[Saved entries]

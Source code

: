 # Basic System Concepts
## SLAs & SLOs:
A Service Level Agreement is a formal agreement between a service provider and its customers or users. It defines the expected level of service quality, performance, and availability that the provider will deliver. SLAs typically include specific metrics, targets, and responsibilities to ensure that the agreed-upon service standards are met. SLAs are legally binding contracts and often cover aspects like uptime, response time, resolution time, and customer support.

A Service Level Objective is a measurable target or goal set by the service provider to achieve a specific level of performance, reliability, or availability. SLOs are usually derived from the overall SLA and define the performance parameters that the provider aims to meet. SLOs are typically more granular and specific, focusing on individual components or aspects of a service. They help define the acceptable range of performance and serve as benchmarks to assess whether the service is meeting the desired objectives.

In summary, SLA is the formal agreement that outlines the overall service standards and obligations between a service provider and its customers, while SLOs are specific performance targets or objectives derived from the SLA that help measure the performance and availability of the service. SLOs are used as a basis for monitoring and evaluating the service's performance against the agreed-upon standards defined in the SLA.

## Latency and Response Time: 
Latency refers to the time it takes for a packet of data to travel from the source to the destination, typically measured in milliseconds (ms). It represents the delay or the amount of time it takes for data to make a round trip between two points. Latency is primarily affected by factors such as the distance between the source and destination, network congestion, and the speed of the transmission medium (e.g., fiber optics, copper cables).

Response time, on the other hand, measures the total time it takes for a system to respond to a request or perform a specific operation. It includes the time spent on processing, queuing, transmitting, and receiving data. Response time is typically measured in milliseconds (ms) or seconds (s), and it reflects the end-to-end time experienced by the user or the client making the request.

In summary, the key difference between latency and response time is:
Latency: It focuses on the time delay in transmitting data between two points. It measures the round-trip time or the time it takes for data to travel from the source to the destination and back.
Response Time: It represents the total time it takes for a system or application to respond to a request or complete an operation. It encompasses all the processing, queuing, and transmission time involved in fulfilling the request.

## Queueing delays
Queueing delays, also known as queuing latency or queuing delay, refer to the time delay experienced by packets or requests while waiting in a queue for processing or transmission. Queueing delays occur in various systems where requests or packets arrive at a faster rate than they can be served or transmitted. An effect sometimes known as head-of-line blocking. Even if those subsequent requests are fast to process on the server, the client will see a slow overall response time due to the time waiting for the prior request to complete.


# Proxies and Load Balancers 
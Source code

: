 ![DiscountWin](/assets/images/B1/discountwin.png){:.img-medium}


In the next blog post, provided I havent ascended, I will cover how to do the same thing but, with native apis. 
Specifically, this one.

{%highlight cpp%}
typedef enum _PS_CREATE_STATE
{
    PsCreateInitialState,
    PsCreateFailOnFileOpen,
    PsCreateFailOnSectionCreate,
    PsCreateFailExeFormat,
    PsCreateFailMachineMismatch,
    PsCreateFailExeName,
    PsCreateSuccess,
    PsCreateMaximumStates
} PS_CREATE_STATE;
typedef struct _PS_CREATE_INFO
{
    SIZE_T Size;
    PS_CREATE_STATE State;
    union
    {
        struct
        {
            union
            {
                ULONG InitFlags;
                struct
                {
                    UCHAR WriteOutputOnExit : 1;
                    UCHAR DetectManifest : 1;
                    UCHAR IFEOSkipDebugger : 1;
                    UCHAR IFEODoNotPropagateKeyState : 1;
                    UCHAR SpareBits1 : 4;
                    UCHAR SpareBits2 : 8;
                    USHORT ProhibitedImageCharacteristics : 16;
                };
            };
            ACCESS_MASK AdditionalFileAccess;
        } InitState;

- **Exercise goal**
Lines from the one containing "SIZE_T Size;" through the end of the data above must be written out exactly, and no other lines are needed.

- **Reply to the exercise**
    SIZE_T Size;
    PS_CREATE_STATE State;
    union
    {
        struct
        {
            union
            {
                ULONG InitFlags;
                struct
                {
                    UCHAR WriteOutputOnExit : 1;
                    UCHAR DetectManifest : 1;
                    UCHAR IFEOSkipDebugger : 1;
                    UCHAR IFEODoNotPropagateKeyState : 1;
                    UCHAR SpareBits1 : 4;
                    UCHAR SpareBits2 : 8;
                    USHORT ProhibitedImageCharacteristics : 16;
                };
            };
            ACCESS_MASK AdditionalFileAccess;
        } InitState;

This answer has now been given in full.